Task directions:
Reproduce the following records exactly from the line containing "custom-defined window functions." onward, ending with the last line and including it.

:: Excerpted records

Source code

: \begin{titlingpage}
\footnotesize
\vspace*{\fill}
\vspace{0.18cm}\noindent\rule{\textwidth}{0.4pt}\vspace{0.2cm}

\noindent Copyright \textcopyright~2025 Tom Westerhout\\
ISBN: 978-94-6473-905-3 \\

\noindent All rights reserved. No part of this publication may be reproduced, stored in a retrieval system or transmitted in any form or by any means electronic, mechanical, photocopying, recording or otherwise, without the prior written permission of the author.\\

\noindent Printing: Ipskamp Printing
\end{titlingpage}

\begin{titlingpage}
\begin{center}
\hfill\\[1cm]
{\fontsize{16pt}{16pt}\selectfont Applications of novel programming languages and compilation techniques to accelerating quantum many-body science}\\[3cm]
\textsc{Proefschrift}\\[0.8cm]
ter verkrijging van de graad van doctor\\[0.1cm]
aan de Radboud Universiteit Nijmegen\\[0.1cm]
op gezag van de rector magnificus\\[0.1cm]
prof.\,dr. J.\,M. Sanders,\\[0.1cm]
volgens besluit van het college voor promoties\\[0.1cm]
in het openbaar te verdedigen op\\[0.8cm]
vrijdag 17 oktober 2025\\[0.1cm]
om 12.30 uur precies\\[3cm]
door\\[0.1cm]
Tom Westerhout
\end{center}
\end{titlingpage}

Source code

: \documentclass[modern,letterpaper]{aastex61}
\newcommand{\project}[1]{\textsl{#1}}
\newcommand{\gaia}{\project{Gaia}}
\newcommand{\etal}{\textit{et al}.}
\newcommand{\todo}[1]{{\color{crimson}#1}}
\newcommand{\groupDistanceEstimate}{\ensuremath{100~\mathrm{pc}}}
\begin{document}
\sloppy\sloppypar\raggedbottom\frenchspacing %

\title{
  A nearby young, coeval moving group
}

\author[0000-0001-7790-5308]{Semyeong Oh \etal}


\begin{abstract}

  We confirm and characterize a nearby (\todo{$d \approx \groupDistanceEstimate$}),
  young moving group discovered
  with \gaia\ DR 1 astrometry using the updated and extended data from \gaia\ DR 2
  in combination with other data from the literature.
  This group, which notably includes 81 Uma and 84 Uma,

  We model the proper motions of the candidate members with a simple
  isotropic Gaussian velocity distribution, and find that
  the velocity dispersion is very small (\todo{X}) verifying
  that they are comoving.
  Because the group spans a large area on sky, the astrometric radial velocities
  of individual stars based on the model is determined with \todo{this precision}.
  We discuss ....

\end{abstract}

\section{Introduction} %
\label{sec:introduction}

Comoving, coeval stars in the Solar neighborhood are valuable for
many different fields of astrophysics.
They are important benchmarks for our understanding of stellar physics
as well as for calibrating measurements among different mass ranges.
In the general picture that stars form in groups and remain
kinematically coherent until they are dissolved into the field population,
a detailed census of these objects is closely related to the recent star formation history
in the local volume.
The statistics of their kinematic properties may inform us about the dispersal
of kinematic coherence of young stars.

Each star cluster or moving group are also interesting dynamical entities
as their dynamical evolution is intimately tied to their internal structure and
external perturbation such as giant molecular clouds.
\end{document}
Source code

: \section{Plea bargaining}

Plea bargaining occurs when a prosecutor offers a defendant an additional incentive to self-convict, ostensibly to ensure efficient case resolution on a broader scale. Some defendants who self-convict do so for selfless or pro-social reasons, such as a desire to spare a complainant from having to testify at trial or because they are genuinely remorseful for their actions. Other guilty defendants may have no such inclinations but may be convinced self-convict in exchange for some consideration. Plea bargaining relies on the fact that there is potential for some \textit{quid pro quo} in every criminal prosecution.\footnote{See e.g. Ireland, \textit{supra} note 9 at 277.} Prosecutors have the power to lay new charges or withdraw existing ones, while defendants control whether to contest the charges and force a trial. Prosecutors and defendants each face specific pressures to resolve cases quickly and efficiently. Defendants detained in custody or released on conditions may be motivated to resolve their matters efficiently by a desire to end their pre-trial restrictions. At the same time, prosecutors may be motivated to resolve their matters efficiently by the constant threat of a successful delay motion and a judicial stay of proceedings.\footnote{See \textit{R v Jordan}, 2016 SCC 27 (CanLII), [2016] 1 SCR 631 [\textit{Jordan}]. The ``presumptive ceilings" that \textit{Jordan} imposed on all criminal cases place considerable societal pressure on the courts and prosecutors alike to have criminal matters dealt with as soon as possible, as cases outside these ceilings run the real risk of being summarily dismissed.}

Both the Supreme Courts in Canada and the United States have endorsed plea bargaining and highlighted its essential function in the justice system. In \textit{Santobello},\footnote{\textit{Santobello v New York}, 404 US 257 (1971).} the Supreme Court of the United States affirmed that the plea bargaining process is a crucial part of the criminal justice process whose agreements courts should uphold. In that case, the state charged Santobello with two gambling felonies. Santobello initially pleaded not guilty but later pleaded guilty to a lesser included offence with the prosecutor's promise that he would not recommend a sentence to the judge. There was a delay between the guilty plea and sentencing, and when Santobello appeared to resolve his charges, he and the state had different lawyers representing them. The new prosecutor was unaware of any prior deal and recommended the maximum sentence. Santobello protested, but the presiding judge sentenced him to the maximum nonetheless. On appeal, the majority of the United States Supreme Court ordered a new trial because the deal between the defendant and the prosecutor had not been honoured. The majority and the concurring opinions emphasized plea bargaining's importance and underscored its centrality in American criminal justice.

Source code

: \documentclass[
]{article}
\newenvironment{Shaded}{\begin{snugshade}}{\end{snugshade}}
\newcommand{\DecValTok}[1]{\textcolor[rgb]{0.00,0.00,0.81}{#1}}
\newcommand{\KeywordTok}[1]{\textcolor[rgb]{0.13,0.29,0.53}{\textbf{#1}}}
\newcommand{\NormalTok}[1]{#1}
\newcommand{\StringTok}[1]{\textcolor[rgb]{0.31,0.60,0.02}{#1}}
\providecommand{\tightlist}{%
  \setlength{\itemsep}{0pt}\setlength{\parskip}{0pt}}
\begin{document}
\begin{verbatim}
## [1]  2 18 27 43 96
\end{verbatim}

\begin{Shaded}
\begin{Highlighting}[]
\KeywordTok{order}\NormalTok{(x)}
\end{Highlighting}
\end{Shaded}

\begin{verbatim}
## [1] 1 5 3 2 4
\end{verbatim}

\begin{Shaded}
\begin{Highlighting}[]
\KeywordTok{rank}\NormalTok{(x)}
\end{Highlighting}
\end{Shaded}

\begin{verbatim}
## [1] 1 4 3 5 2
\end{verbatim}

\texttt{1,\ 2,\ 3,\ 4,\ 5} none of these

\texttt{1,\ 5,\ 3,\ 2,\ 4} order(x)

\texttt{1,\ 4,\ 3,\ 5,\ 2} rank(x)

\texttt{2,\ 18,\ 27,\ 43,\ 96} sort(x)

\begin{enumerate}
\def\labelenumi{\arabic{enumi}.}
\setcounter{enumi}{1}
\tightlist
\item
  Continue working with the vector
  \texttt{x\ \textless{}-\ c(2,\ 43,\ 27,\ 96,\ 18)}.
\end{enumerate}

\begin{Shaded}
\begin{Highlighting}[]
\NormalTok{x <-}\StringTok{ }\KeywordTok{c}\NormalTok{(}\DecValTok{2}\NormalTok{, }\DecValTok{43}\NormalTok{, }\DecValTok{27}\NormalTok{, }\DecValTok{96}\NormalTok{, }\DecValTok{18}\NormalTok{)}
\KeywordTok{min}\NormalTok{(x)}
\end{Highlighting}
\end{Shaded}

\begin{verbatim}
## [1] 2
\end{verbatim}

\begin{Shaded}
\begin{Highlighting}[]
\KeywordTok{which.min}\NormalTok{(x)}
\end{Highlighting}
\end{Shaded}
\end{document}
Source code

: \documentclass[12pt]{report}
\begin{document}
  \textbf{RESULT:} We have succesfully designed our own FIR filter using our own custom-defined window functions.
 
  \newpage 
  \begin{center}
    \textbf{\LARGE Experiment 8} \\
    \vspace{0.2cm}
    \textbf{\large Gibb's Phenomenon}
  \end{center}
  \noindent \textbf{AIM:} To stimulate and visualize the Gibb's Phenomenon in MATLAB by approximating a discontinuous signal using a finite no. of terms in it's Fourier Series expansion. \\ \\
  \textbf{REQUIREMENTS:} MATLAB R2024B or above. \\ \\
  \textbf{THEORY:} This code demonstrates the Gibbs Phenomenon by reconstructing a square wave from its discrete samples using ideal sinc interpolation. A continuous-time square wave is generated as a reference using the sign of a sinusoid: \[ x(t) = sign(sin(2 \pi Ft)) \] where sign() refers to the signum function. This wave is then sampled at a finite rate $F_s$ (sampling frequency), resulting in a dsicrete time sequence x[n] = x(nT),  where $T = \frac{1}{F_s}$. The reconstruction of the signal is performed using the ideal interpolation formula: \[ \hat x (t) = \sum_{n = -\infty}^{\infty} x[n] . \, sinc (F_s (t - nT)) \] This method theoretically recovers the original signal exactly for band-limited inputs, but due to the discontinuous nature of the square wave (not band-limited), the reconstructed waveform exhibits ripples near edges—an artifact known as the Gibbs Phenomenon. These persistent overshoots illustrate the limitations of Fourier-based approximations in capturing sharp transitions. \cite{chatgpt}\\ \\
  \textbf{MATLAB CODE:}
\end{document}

::::

Exercise solution:
  \textbf{RESULT:} We have succesfully designed our own FIR filter using our own custom-defined window functions.
 
  \newpage 
  \begin{center}
    \textbf{\LARGE Experiment 8} \\
    \vspace{0.2cm}
    \textbf{\large Gibb's Phenomenon}
  \end{center}
  \noindent \textbf{AIM:} To stimulate and visualize the Gibb's Phenomenon in MATLAB by approximating a discontinuous signal using a finite no. of terms in it's Fourier Series expansion. \\ \\
  \textbf{REQUIREMENTS:} MATLAB R2024B or above. \\ \\
  \textbf{THEORY:} This code demonstrates the Gibbs Phenomenon by reconstructing a square wave from its discrete samples using ideal sinc interpolation. A continuous-time square wave is generated as a reference using the sign of a sinusoid: \[ x(t) = sign(sin(2 \pi Ft)) \] where sign() refers to the signum function. This wave is then sampled at a finite rate $F_s$ (sampling frequency), resulting in a dsicrete time sequence x[n] = x(nT),  where $T = \frac{1}{F_s}$. The reconstruction of the signal is performed using the ideal interpolation formula: \[ \hat x (t) = \sum_{n = -\infty}^{\infty} x[n] . \, sinc (F_s (t - nT)) \] This method theoretically recovers the original signal exactly for band-limited inputs, but due to the discontinuous nature of the square wave (not band-limited), the reconstructed waveform exhibits ripples near edges—an artifact known as the Gibbs Phenomenon. These persistent overshoots illustrate the limitations of Fourier-based approximations in capturing sharp transitions. \cite{chatgpt}\\ \\
  \textbf{MATLAB CODE:}
\end{document}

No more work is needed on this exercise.